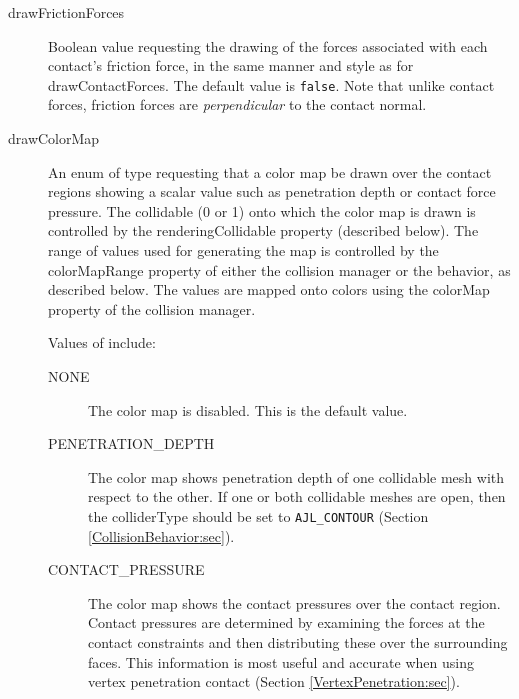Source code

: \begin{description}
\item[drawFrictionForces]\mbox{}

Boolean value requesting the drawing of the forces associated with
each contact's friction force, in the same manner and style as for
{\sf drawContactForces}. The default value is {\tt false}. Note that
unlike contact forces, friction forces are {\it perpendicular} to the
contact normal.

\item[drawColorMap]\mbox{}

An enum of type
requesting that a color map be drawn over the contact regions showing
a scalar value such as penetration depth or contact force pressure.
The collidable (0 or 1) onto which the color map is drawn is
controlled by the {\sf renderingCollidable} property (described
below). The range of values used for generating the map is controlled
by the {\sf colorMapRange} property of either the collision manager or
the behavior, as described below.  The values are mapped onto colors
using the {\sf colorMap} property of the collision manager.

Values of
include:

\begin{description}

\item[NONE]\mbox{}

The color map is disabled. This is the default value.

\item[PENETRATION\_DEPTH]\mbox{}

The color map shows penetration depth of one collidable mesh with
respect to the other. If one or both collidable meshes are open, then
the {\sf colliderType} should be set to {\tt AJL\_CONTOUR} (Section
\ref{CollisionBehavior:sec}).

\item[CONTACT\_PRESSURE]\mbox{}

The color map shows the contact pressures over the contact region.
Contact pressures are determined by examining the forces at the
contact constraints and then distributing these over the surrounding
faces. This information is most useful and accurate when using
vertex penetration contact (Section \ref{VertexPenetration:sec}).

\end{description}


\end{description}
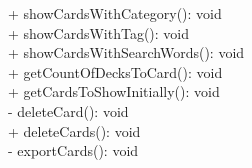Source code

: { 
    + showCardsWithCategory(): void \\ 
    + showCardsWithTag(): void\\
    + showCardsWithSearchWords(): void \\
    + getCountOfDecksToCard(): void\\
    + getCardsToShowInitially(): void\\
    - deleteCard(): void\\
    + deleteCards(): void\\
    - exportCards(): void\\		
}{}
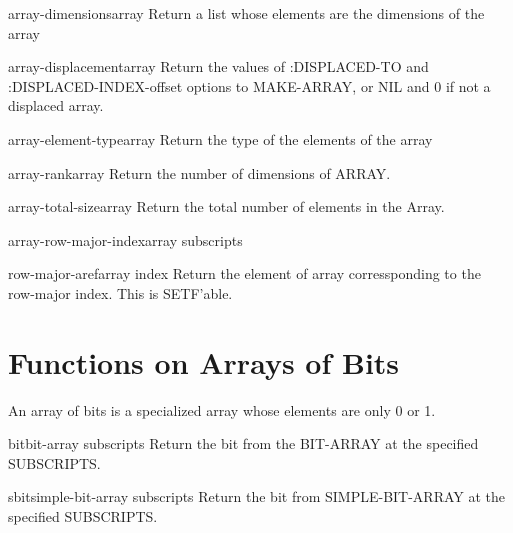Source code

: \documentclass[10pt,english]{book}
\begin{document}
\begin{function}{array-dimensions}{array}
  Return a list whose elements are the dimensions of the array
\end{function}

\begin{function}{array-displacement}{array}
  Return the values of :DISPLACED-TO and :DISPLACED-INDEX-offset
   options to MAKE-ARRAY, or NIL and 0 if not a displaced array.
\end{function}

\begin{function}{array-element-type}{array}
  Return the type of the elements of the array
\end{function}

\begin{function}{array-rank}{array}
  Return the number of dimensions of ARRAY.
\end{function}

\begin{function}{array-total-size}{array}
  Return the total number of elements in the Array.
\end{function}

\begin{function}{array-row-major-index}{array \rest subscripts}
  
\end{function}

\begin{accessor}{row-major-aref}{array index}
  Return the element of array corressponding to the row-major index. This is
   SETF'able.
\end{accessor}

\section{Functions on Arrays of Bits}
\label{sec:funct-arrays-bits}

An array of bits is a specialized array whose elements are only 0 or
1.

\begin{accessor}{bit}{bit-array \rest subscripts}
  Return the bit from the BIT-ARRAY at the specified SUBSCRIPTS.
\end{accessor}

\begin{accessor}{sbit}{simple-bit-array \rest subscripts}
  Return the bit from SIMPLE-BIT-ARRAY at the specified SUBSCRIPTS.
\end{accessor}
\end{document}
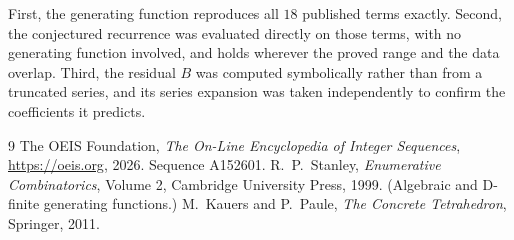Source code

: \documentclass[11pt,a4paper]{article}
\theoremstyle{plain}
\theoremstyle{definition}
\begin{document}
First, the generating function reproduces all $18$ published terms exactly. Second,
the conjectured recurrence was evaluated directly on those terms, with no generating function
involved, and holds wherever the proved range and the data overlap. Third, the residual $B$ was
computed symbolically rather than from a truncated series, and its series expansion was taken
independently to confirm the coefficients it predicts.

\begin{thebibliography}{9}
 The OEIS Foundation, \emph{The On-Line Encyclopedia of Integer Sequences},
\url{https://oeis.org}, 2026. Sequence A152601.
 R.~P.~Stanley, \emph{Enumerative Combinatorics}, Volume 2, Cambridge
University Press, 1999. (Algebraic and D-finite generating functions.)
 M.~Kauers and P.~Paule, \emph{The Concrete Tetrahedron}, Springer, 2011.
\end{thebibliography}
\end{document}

• Assignment:
Repeat the material exactly. Any picture in it should be dropped.

• Answer space:
Source code

: \begin{description}
\item[drawFrictionForces]\mbox{}

Boolean value requesting the drawing of the forces associated with
each contact's friction force, in the same manner and style as for
{\sf drawContactForces}. The default value is {\tt false}. Note that
unlike contact forces, friction forces are {\it perpendicular} to the
contact normal.

\item[drawColorMap]\mbox{}

An enum of type
requesting that a color map be drawn over the contact regions showing
a scalar value such as penetration depth or contact force pressure.
The collidable (0 or 1) onto which the color map is drawn is
controlled by the {\sf renderingCollidable} property (described
below). The range of values used for generating the map is controlled
by the {\sf colorMapRange} property of either the collision manager or
the behavior, as described below.  The values are mapped onto colors
using the {\sf colorMap} property of the collision manager.

Values of
include:

\begin{description}

\item[NONE]\mbox{}

The color map is disabled. This is the default value.

\item[PENETRATION\_DEPTH]\mbox{}

The color map shows penetration depth of one collidable mesh with
respect to the other. If one or both collidable meshes are open, then
the {\sf colliderType} should be set to {\tt AJL\_CONTOUR} (Section
\ref{CollisionBehavior:sec}).

\item[CONTACT\_PRESSURE]\mbox{}

The color map shows the contact pressures over the contact region.
Contact pressures are determined by examining the forces at the
contact constraints and then distributing these over the surrounding
faces. This information is most useful and accurate when using
vertex penetration contact (Section \ref{VertexPenetration:sec}).

\end{description}


\end{description}
Source code

: { 
    + showCardsWithCategory(): void \\ 
    + showCardsWithTag(): void\\
    + showCardsWithSearchWords(): void \\
    + getCountOfDecksToCard(): void\\
    + getCardsToShowInitially(): void\\
    - deleteCard(): void\\
    + deleteCards(): void\\
    - exportCards(): void\\		
}{}
Source code

: \documentclass[10pt,english]{book}
\begin{document}
\begin{function}{array-dimensions}{array}
  Return a list whose elements are the dimensions of the array
\end{function}

\begin{function}{array-displacement}{array}
  Return the values of :DISPLACED-TO and :DISPLACED-INDEX-offset
   options to MAKE-ARRAY, or NIL and 0 if not a displaced array.
\end{function}

\begin{function}{array-element-type}{array}
  Return the type of the elements of the array
\end{function}

\begin{function}{array-rank}{array}
  Return the number of dimensions of ARRAY.
\end{function}

\begin{function}{array-total-size}{array}
  Return the total number of elements in the Array.
\end{function}

\begin{function}{array-row-major-index}{array \rest subscripts}
  
\end{function}

\begin{accessor}{row-major-aref}{array index}
  Return the element of array corressponding to the row-major index. This is
   SETF'able.
\end{accessor}

\section{Functions on Arrays of Bits}
\label{sec:funct-arrays-bits}

An array of bits is a specialized array whose elements are only 0 or
1.

\begin{accessor}{bit}{bit-array \rest subscripts}
  Return the bit from the BIT-ARRAY at the specified SUBSCRIPTS.
\end{accessor}

\begin{accessor}{sbit}{simple-bit-array \rest subscripts}
  Return the bit from SIMPLE-BIT-ARRAY at the specified SUBSCRIPTS.
\end{accessor}
\end{document}
Source code

: \documentclass[11pt,a4paper]{article}
\theoremstyle{plain}
\theoremstyle{definition}
\begin{document}
First, the generating function reproduces all $18$ published terms exactly. Second,
the conjectured recurrence was evaluated directly on those terms, with no generating function
involved, and holds wherever the proved range and the data overlap. Third, the residual $B$ was
computed symbolically rather than from a truncated series, and its series expansion was taken
independently to confirm the coefficients it predicts.

\begin{thebibliography}{9}
 The OEIS Foundation, \emph{The On-Line Encyclopedia of Integer Sequences},
\url{https://oeis.org}, 2026. Sequence A152601.
 R.~P.~Stanley, \emph{Enumerative Combinatorics}, Volume 2, Cambridge
University Press, 1999. (Algebraic and D-finite generating functions.)
 M.~Kauers and P.~Paule, \emph{The Concrete Tetrahedron}, Springer, 2011.
\end{thebibliography}
\end{document}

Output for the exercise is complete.